Lo ocurrido en Caracas no se presenta como guerra o invasión; las palabras elegidas son eje central. Trump y su administración insisten en que el ataque no fue contra un Estado, sino la detención de un acusado. Maduro no es descrito como presidente, es imputado como líder de una red de crimen organizado, acusado por narcoterrorismo, dirigiendo un grupo catalogado como terrorista. En ese marco, el apresado es un imputado por la justicia estadounidense. Ello desplaza el eje del derecho internacional hacia la aplicación de una lógica penal transnacional, utilizada por Trump en otros escenarios.
En términos estrictos, el régimen venezolano no ha caído. Su estructura civil, militar y paraestatal sigue ahí. No se tomó el Palacio de Miraflores ni se proclamó un nuevo gobierno; se quiebra solo el vértice que concentraba la jefatura política, simbólica y criminal del sistema.
Sobre el “día después”, Trump no promete una transición inmediata o traspaso a la oposición; habla de una etapa de administración y control para evitar que figuras corruptas llenen el vacío. Ese mensaje incomodó; para muchos refleja una lección aprendida en América Latina: sacar al tirano no desmonta el aparato que lo sostuvo durante décadas. Aunque Trump no descalifique a María Corina Machado, deja claro que no la ve, al menos por ahora, como figura para articular el proceso. Al afirmar que “no tiene apoyo ni respeto suficiente”, se refiere al momento en que la prioridad no es la competencia política, sino contener el colapso y la violencia.
La señal es confusa para quienes esperaban un respaldo inmediato a la oposición democrática, pero tras una larga tiranía el país necesita una fase de estabilización. El riesgo evidente son los grupos paramilitares, colectivos armados y redes criminales que operan con impunidad. Podrían tomar las calles, disputar territorios o provocar caos para preservar privilegios. La ausencia de resistencia militar durante la operación no implica ausencia de amenazas.

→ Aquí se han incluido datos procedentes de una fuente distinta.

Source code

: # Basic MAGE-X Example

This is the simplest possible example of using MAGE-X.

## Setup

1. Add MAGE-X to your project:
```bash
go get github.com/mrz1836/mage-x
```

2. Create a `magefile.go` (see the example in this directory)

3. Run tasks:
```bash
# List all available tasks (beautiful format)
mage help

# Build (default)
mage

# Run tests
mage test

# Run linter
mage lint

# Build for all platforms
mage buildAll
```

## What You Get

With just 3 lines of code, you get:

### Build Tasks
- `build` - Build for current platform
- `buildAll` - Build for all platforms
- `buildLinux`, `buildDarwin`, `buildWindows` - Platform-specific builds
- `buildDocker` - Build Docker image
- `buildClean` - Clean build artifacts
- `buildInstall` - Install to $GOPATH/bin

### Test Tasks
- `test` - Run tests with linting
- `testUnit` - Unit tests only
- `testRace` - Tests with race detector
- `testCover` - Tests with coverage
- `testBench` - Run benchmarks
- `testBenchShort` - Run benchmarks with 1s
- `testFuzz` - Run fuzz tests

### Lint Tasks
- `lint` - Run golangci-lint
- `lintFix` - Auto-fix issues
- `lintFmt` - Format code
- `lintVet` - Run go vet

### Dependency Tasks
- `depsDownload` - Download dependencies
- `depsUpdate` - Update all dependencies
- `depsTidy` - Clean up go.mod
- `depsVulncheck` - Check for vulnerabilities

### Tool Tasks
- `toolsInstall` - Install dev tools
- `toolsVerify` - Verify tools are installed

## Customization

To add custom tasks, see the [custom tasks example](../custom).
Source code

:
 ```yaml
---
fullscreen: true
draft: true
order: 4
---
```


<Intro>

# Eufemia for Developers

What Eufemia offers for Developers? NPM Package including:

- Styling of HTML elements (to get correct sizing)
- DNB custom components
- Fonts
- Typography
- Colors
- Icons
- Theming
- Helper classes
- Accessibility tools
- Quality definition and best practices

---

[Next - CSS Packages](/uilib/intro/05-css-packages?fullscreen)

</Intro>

Muchos actores viven en una zona gris entre el Estado y el crimen, y su reacción será uno de los principales obstáculos.
Venezuela, más que un país empobrecido, es un país corroído, una sociedad exhausta, con instituciones vaciadas durante décadas. Es importante reconocer el significado histórico del momento. Para millones de venezolanos dentro y fuera del país, la captura de Maduro señala que la dictadura no era un destino eterno. La esperanza del retorno asoma como posibilidad real para muchos que huyeron, aunque no borre la magnitud del daño.
Veintisiete años de tiranía no se reparan con una operación; implica tiempo, seguridad, reconstrucción institucional y una memoria que evite repetir errores. Venezuela ha sido sorprendida, el mundo también. No es el final del conflicto, es el inicio de una etapa compleja donde justicia, política y reconstrucción convivirán en un frágil equilibrio. La democracia hoy está de fiesta, pero mañana tendrá que trabajar para recuperar lo perdido y, sobre todo, no volver a perderlo.